[Plain-text document sources]
....

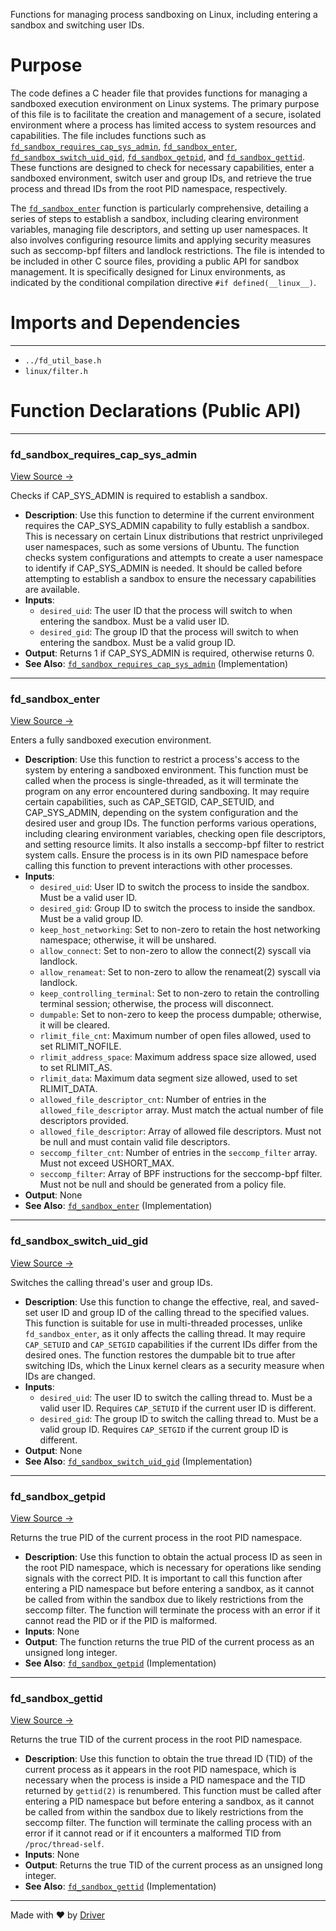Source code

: <!--------------------------------------------------------------------------------->
<!-- IMPORTANT: This file is auto-generated by Driver (https://driver.ai). -------->
<!-- Manual edits may be overwritten on future commits. --------------------------->
<!--------------------------------------------------------------------------------->

Functions for managing process sandboxing on Linux, including entering a sandbox and switching user IDs.

# Purpose
The code defines a C header file that provides functions for managing a sandboxed execution environment on Linux systems. The primary purpose of this file is to facilitate the creation and management of a secure, isolated environment where a process has limited access to system resources and capabilities. The file includes functions such as [`fd_sandbox_requires_cap_sys_admin`](<#fd_sandbox_requires_cap_sys_admin>), [`fd_sandbox_enter`](<#fd_sandbox_enter>), [`fd_sandbox_switch_uid_gid`](<#fd_sandbox_switch_uid_gid>), [`fd_sandbox_getpid`](<#fd_sandbox_getpid>), and [`fd_sandbox_gettid`](<#fd_sandbox_gettid>). These functions are designed to check for necessary capabilities, enter a sandboxed environment, switch user and group IDs, and retrieve the true process and thread IDs from the root PID namespace, respectively.

The [`fd_sandbox_enter`](<#fd_sandbox_enter>) function is particularly comprehensive, detailing a series of steps to establish a sandbox, including clearing environment variables, managing file descriptors, and setting up user namespaces. It also involves configuring resource limits and applying security measures such as seccomp-bpf filters and landlock restrictions. The file is intended to be included in other C source files, providing a public API for sandbox management. It is specifically designed for Linux environments, as indicated by the conditional compilation directive `#if defined(__linux__)`.
# Imports and Dependencies

---
- `../fd_util_base.h`
- `linux/filter.h`


# Function Declarations (Public API)

---
### fd\_sandbox\_requires\_cap\_sys\_admin<!-- {{#callable_declaration:fd_sandbox_requires_cap_sys_admin}} -->
[View Source →](<../../../../../src/util/sandbox/fd_sandbox.h#L10>)

Checks if CAP_SYS_ADMIN is required to establish a sandbox.
- **Description**: Use this function to determine if the current environment requires the CAP_SYS_ADMIN capability to fully establish a sandbox. This is necessary on certain Linux distributions that restrict unprivileged user namespaces, such as some versions of Ubuntu. The function checks system configurations and attempts to create a user namespace to identify if CAP_SYS_ADMIN is needed. It should be called before attempting to establish a sandbox to ensure the necessary capabilities are available.
- **Inputs**:
    - `desired_uid`: The user ID that the process will switch to when entering the sandbox. Must be a valid user ID.
    - `desired_gid`: The group ID that the process will switch to when entering the sandbox. Must be a valid group ID.
- **Output**: Returns 1 if CAP_SYS_ADMIN is required, otherwise returns 0.
- **See Also**: [`fd_sandbox_requires_cap_sys_admin`](<fd_sandbox.c.md#fd_sandbox_requires_cap_sys_admin>)  (Implementation)


---
### fd\_sandbox\_enter<!-- {{#callable_declaration:fd_sandbox_enter}} -->
[View Source →](<../../../../../src/util/sandbox/fd_sandbox.h#L144>)

Enters a fully sandboxed execution environment.
- **Description**: Use this function to restrict a process's access to the system by entering a sandboxed environment. This function must be called when the process is single-threaded, as it will terminate the program on any error encountered during sandboxing. It may require certain capabilities, such as CAP_SETGID, CAP_SETUID, and CAP_SYS_ADMIN, depending on the system configuration and the desired user and group IDs. The function performs various operations, including clearing environment variables, checking open file descriptors, and setting resource limits. It also installs a seccomp-bpf filter to restrict system calls. Ensure the process is in its own PID namespace before calling this function to prevent interactions with other processes.
- **Inputs**:
    - `desired_uid`: User ID to switch the process to inside the sandbox. Must be a valid user ID.
    - `desired_gid`: Group ID to switch the process to inside the sandbox. Must be a valid group ID.
    - `keep_host_networking`: Set to non-zero to retain the host networking namespace; otherwise, it will be unshared.
    - `allow_connect`: Set to non-zero to allow the connect(2) syscall via landlock.
    - `allow_renameat`: Set to non-zero to allow the renameat(2) syscall via landlock.
    - `keep_controlling_terminal`: Set to non-zero to retain the controlling terminal session; otherwise, the process will disconnect.
    - `dumpable`: Set to non-zero to keep the process dumpable; otherwise, it will be cleared.
    - `rlimit_file_cnt`: Maximum number of open files allowed, used to set RLIMIT_NOFILE.
    - `rlimit_address_space`: Maximum address space size allowed, used to set RLIMIT_AS.
    - `rlimit_data`: Maximum data segment size allowed, used to set RLIMIT_DATA.
    - `allowed_file_descriptor_cnt`: Number of entries in the `allowed_file_descriptor` array. Must match the actual number of file descriptors provided.
    - `allowed_file_descriptor`: Array of allowed file descriptors. Must not be null and must contain valid file descriptors.
    - `seccomp_filter_cnt`: Number of entries in the `seccomp_filter` array. Must not exceed USHORT_MAX.
    - `seccomp_filter`: Array of BPF instructions for the seccomp-bpf filter. Must not be null and should be generated from a policy file.
- **Output**: None
- **See Also**: [`fd_sandbox_enter`](<fd_sandbox.c.md#fd_sandbox_enter>)  (Implementation)


---
### fd\_sandbox\_switch\_uid\_gid<!-- {{#callable_declaration:fd_sandbox_switch_uid_gid}} -->
[View Source →](<../../../../../src/util/sandbox/fd_sandbox.h#L178>)

Switches the calling thread's user and group IDs.
- **Description**: Use this function to change the effective, real, and saved-set user ID and group ID of the calling thread to the specified values. This function is suitable for use in multi-threaded processes, unlike `fd_sandbox_enter`, as it only affects the calling thread. It may require `CAP_SETUID` and `CAP_SETGID` capabilities if the current IDs differ from the desired ones. The function restores the dumpable bit to true after switching IDs, which the Linux kernel clears as a security measure when IDs are changed.
- **Inputs**:
    - `desired_uid`: The user ID to switch the calling thread to. Must be a valid user ID. Requires `CAP_SETUID` if the current user ID is different.
    - `desired_gid`: The group ID to switch the calling thread to. Must be a valid group ID. Requires `CAP_SETGID` if the current group ID is different.
- **Output**: None
- **See Also**: [`fd_sandbox_switch_uid_gid`](<fd_sandbox.c.md#fd_sandbox_switch_uid_gid>)  (Implementation)


---
### fd\_sandbox\_getpid<!-- {{#callable_declaration:fd_sandbox_getpid}} -->
[View Source →](<../../../../../src/util/sandbox/fd_sandbox.h#L198>)

Returns the true PID of the current process in the root PID namespace.
- **Description**: Use this function to obtain the actual process ID as seen in the root PID namespace, which is necessary for operations like sending signals with the correct PID. It is important to call this function after entering a PID namespace but before entering a sandbox, as it cannot be called from within the sandbox due to likely restrictions from the seccomp filter. The function will terminate the process with an error if it cannot read the PID or if the PID is malformed.
- **Inputs**: None
- **Output**: The function returns the true PID of the current process as an unsigned long integer.
- **See Also**: [`fd_sandbox_getpid`](<fd_sandbox.c.md#fd_sandbox_getpid>)  (Implementation)


---
### fd\_sandbox\_gettid<!-- {{#callable_declaration:fd_sandbox_gettid}} -->
[View Source →](<../../../../../src/util/sandbox/fd_sandbox.h#L216>)

Returns the true TID of the current process in the root PID namespace.
- **Description**: Use this function to obtain the true thread ID (TID) of the current process as it appears in the root PID namespace, which is necessary when the process is inside a PID namespace and the TID returned by `gettid(2)` is renumbered. This function must be called after entering a PID namespace but before entering a sandbox, as it cannot be called from within the sandbox due to likely restrictions from the seccomp filter. The function will terminate the calling process with an error if it cannot read or if it encounters a malformed TID from `/proc/thread-self`.
- **Inputs**: None
- **Output**: Returns the true TID of the current process as an unsigned long integer.
- **See Also**: [`fd_sandbox_gettid`](<fd_sandbox.c.md#fd_sandbox_gettid>)  (Implementation)



---
Made with ❤️ by [Driver](https://www.driver.ai/)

....

**Instructions for the task**
Determine the number of lines in the records that contain the word "syscall", and provide that number alone.

**Answer**
2